# Source material:
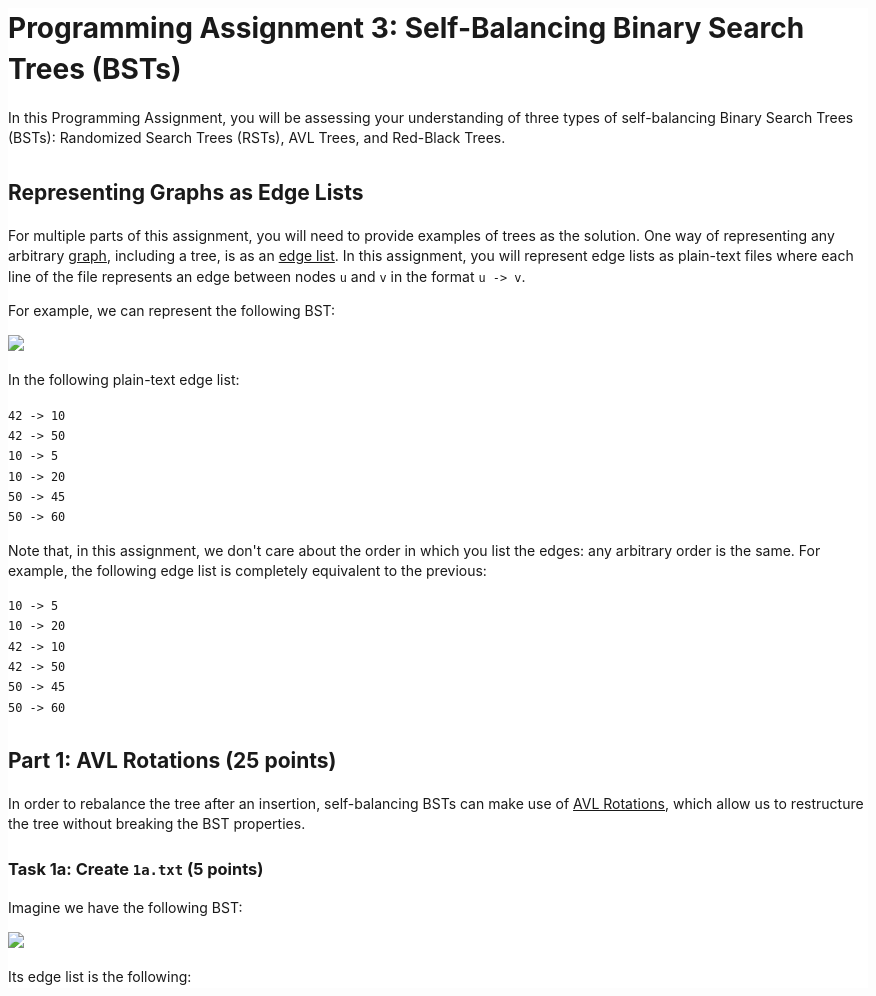 # Programming Assignment 3: Self-Balancing Binary Search Trees (BSTs)
In this Programming Assignment, you will be assessing your understanding of three types of self-balancing Binary Search Trees (BSTs): Randomized Search Trees (RSTs), AVL Trees, and Red-Black Trees.

## Representing Graphs as Edge Lists
For multiple parts of this assignment, you will need to provide examples of trees as the solution. One way of representing any arbitrary [graph](https://en.wikipedia.org/wiki/Graph_(abstract_data_type)), including a tree, is as an [edge list](https://en.wikipedia.org/wiki/Edge_list). In this assignment, you will represent edge lists as plain-text files where each line of the file represents an edge between nodes ``u`` and ``v`` in the format ``u -> v``.

For example, we can represent the following BST:

<img src="https://g.gravizo.com/svg?digraph%20G%20%7B%0A%20%2042%20-%3E%2010%3B%0A%20%2042%20-%3E%2050%3B%0A%20%2010%20-%3E%205%3B%0A%20%2010%20-%3E%2020%3B%0A%20%2050%20-%3E%2045%3B%0A%20%2050%20-%3E%2060%3B%0A%7D">

In the following plain-text edge list:

```
42 -> 10
42 -> 50
10 -> 5
10 -> 20
50 -> 45
50 -> 60
```

Note that, in this assignment, we don't care about the order in which you list the edges: any arbitrary order is the same. For example, the following edge list is completely equivalent to the previous:

```
10 -> 5
10 -> 20
42 -> 10
42 -> 50
50 -> 45
50 -> 60
```

## Part 1: AVL Rotations (25 points)
In order to rebalance the tree after an insertion, self-balancing BSTs can make use of [AVL Rotations](https://www.youtube.com/watch?v=xzmLuS0ZJmA&list=PLM_KIlU0WoXmkV4QB1Dg8PtJaHTdWHwRS&index=34), which allow us to restructure the tree without breaking the BST properties.

### Task 1a: Create ``1a.txt`` (5 points)
Imagine we have the following BST:

<img src="https://g.gravizo.com/svg?digraph%20G%20%7B%0A0%20%5Bfontcolor%3D%22transparent%22%20color%3D%22transparent%22%5D%3B%0A15%20%5Bfontcolor%3D%22transparent%22%20color%3D%22transparent%22%5D%3B%0A10%20-%3E%200%20%5Bcolor%3D%22transparent%22%5D%3B%0A10%20-%3E%2020%3B%0A20%20-%3E%2015%20%5Bcolor%3D%22transparent%22%5D%3B%0A20%20-%3E%2030%3B%0A%7D">

Its edge list is the following:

# Task details:
Please repeat the listing precisely, excluding the pictures it contains.

# The answer:
 # Programming Assignment 3: Self-Balancing Binary Search Trees (BSTs)
In this Programming Assignment, you will be assessing your understanding of three types of self-balancing Binary Search Trees (BSTs): Randomized Search Trees (RSTs), AVL Trees, and Red-Black Trees.

## Representing Graphs as Edge Lists
For multiple parts of this assignment, you will need to provide examples of trees as the solution. One way of representing any arbitrary [graph](https://en.wikipedia.org/wiki/Graph_(abstract_data_type)), including a tree, is as an [edge list](https://en.wikipedia.org/wiki/Edge_list). In this assignment, you will represent edge lists as plain-text files where each line of the file represents an edge between nodes ``u`` and ``v`` in the format ``u -> v``.

For example, we can represent the following BST:

<img src="https://g.gravizo.com/svg?digraph%20G%20%7B%0A%20%2042%20-%3E%2010%3B%0A%20%2042%20-%3E%2050%3B%0A%20%2010%20-%3E%205%3B%0A%20%2010%20-%3E%2020%3B%0A%20%2050%20-%3E%2045%3B%0A%20%2050%20-%3E%2060%3B%0A%7D">

In the following plain-text edge list:

```
42 -> 10
42 -> 50
10 -> 5
10 -> 20
50 -> 45
50 -> 60
```

Note that, in this assignment, we don't care about the order in which you list the edges: any arbitrary order is the same. For example, the following edge list is completely equivalent to the previous:

```
10 -> 5
10 -> 20
42 -> 10
42 -> 50
50 -> 45
50 -> 60
```

## Part 1: AVL Rotations (25 points)
In order to rebalance the tree after an insertion, self-balancing BSTs can make use of [AVL Rotations](https://www.youtube.com/watch?v=xzmLuS0ZJmA&list=PLM_KIlU0WoXmkV4QB1Dg8PtJaHTdWHwRS&index=34), which allow us to restructure the tree without breaking the BST properties.

### Task 1a: Create ``1a.txt`` (5 points)
Imagine we have the following BST:

<img src="https://g.gravizo.com/svg?digraph%20G%20%7B%0A0%20%5Bfontcolor%3D%22transparent%22%20color%3D%22transparent%22%5D%3B%0A15%20%5Bfontcolor%3D%22transparent%22%20color%3D%22transparent%22%5D%3B%0A10%20-%3E%200%20%5Bcolor%3D%22transparent%22%5D%3B%0A10%20-%3E%2020%3B%0A20%20-%3E%2015%20%5Bcolor%3D%22transparent%22%5D%3B%0A20%20-%3E%2030%3B%0A%7D">

Its edge list is the following:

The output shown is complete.